Problem statement
Go through the data below. List every line that holds the word "where".

※

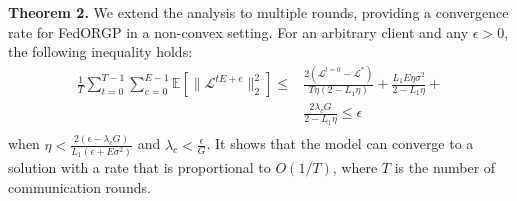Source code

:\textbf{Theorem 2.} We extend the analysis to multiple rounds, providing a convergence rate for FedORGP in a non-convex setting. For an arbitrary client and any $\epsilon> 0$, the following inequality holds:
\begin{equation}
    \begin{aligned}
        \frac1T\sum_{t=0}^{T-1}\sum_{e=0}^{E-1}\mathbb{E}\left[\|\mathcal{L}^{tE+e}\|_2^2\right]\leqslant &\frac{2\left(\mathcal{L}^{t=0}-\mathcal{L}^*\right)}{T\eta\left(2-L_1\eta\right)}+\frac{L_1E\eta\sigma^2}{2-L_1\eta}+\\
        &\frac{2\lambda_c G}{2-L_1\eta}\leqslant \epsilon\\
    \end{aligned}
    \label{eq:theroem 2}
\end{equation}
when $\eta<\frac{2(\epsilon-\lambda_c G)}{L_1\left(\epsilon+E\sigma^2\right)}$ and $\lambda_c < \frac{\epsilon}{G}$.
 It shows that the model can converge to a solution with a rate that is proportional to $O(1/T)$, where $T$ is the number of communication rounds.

※

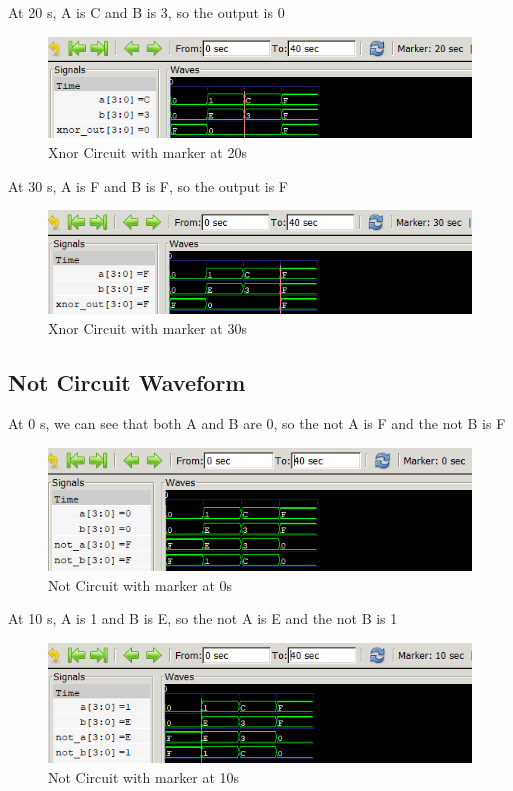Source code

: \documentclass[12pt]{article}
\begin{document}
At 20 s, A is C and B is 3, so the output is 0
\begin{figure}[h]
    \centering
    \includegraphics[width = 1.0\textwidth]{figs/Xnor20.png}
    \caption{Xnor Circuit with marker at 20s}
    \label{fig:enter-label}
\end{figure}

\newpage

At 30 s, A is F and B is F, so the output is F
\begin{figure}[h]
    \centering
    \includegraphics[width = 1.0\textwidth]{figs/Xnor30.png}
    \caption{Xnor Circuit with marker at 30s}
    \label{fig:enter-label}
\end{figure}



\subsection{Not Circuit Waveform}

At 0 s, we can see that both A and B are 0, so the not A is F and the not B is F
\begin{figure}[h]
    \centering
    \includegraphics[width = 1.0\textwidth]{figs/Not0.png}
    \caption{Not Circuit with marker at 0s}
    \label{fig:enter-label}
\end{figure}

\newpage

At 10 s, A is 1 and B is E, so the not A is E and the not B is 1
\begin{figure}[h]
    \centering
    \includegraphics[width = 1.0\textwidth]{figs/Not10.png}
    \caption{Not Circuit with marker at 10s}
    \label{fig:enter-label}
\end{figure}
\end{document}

※

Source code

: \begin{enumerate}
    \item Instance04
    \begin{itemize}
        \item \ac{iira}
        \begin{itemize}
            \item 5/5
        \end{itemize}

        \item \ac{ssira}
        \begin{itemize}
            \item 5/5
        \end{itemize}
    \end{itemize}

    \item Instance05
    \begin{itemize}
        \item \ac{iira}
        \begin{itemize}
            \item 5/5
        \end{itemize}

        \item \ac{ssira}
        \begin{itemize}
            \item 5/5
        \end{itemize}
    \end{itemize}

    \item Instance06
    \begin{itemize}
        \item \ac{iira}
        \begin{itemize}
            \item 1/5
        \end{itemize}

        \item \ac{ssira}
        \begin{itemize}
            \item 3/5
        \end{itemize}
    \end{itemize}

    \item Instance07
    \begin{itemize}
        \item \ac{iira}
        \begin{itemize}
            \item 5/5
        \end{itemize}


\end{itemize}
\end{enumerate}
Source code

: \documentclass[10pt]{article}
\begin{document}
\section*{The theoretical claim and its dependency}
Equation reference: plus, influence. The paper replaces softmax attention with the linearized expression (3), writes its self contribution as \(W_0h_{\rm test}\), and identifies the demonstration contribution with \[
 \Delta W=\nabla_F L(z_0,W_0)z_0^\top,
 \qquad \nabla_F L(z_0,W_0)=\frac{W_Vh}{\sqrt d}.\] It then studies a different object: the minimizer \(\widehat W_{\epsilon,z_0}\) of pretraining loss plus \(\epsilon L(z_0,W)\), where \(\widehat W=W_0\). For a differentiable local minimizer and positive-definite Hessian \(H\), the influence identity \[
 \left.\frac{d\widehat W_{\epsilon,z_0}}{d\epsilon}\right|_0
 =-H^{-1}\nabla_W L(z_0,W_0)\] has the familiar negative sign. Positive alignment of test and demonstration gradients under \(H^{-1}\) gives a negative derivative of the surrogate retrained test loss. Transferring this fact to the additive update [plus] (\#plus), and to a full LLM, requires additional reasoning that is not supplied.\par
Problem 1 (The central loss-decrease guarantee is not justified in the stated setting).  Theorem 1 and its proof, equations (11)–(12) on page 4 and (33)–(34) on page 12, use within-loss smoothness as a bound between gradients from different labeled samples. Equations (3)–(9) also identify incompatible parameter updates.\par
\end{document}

※

Answer to the exercise
 It shows that the model can converge to a solution with a rate that is proportional to $O(1/T)$, where $T$ is the number of communication rounds.
 \qquad \nabla_F L(z_0,W_0)=\frac{W_Vh}{\sqrt d}.\] It then studies a different object: the minimizer \(\widehat W_{\epsilon,z_0}\) of pretraining loss plus \(\epsilon L(z_0,W)\), where \(\widehat W=W_0\). For a differentiable local minimizer and positive-definite Hessian \(H\), the influence identity \[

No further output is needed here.